## AIM OF THE EXERCISE
Please repeat the records word for word and skip the pictures.

## WORKING DATA
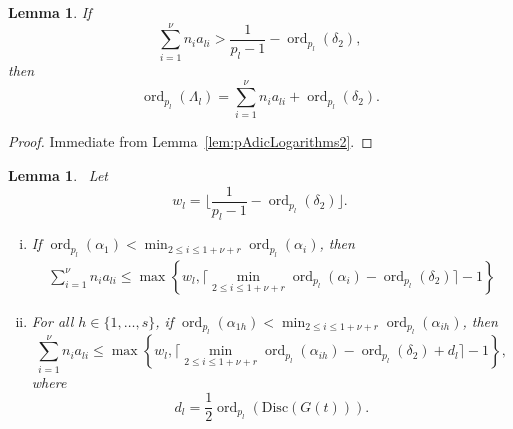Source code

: \documentclass[11pt]{report}
\newtheorem{lemma}[theorem]{Lemma}
\theoremstyle{definition}
\DeclareMathOperator{\ord}{ord}
\begin{document}
\begin{lemma} \label{lem:Lambda}
If
\[\sum_{i = 1}^{\nu} n_{i}a_{li} > \frac{1}{p_l-1} - \ord_{p_l}(\delta_2),\]
then
\[\ord_{p_l}(\Lambda_l) = \sum_{i = 1}^{\nu} n_{i}a_{li} + \ord_{p_l}(\delta_2).\]
\end{lemma}

\begin{proof}
Immediate from Lemma~\ref{lem:pAdicLogarithms2}.
\end{proof}

\begin{lemma} \label{lem:specialcase} \
Let
\[w_l = \bigg\lfloor{\frac{1}{p_l-1} - \ord_{p_l}(\delta_2)}\bigg\rfloor.\]
\begin{enumerate}[(i)]
\item If $\ord_{p_l}(\alpha_1) < \displaystyle \min_{2 \leq i \leq 1+\nu+r} \ord_{p_l}(\alpha_i)$, then
\begin{align*}
\sum_{i = 1}^{\nu} n_i a_{li} \leq \max \left\{ w_l,  \bigg \lceil\displaystyle \min_{2 \leq i \leq 1+\nu+r} \ord_{p_l}(\alpha_{i}) - \ord_{p_l}(\delta_2) \bigg \rceil - 1 \right\}
\end{align*}

\item For all $h \in \{1, \dots, s\}$, if $\ord_{p_l}(\alpha_{1h}) < \displaystyle \min_{2 \leq i \leq 1+\nu+r} \ord_{p_l}(\alpha_{ih})$, then
\[\sum_{i = 1}^{\nu} n_i a_{li} \leq \max \left\{w_l, \bigg \lceil \displaystyle \min_{2 \leq i \leq 1+\nu+r} \ord_{p_l}(\alpha_{ih})- \ord_{p_l}(\delta_2) + d_l \bigg \rceil - 1\right\},\]
where
\[d_l = \frac{1}{2}\ord_{p_l}(\text{Disc}(G(t))).\]
\end{enumerate}
\end{lemma}
\end{document}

## OUTPUT FOR THIS EXERCISE
Source code

: \documentclass[11pt]{report}
\newtheorem{lemma}[theorem]{Lemma}
\theoremstyle{definition}
\DeclareMathOperator{\ord}{ord}
\begin{document}
\begin{lemma} \label{lem:Lambda}
If
\[\sum_{i = 1}^{\nu} n_{i}a_{li} > \frac{1}{p_l-1} - \ord_{p_l}(\delta_2),\]
then
\[\ord_{p_l}(\Lambda_l) = \sum_{i = 1}^{\nu} n_{i}a_{li} + \ord_{p_l}(\delta_2).\]
\end{lemma}

\begin{proof}
Immediate from Lemma~\ref{lem:pAdicLogarithms2}.
\end{proof}

\begin{lemma} \label{lem:specialcase} \
Let
\[w_l = \bigg\lfloor{\frac{1}{p_l-1} - \ord_{p_l}(\delta_2)}\bigg\rfloor.\]
\begin{enumerate}[(i)]
\item If $\ord_{p_l}(\alpha_1) < \displaystyle \min_{2 \leq i \leq 1+\nu+r} \ord_{p_l}(\alpha_i)$, then
\begin{align*}
\sum_{i = 1}^{\nu} n_i a_{li} \leq \max \left\{ w_l,  \bigg \lceil\displaystyle \min_{2 \leq i \leq 1+\nu+r} \ord_{p_l}(\alpha_{i}) - \ord_{p_l}(\delta_2) \bigg \rceil - 1 \right\}
\end{align*}

\item For all $h \in \{1, \dots, s\}$, if $\ord_{p_l}(\alpha_{1h}) < \displaystyle \min_{2 \leq i \leq 1+\nu+r} \ord_{p_l}(\alpha_{ih})$, then
\[\sum_{i = 1}^{\nu} n_i a_{li} \leq \max \left\{w_l, \bigg \lceil \displaystyle \min_{2 \leq i \leq 1+\nu+r} \ord_{p_l}(\alpha_{ih})- \ord_{p_l}(\delta_2) + d_l \bigg \rceil - 1\right\},\]
where
\[d_l = \frac{1}{2}\ord_{p_l}(\text{Disc}(G(t))).\]
\end{enumerate}
\end{lemma}
\end{document}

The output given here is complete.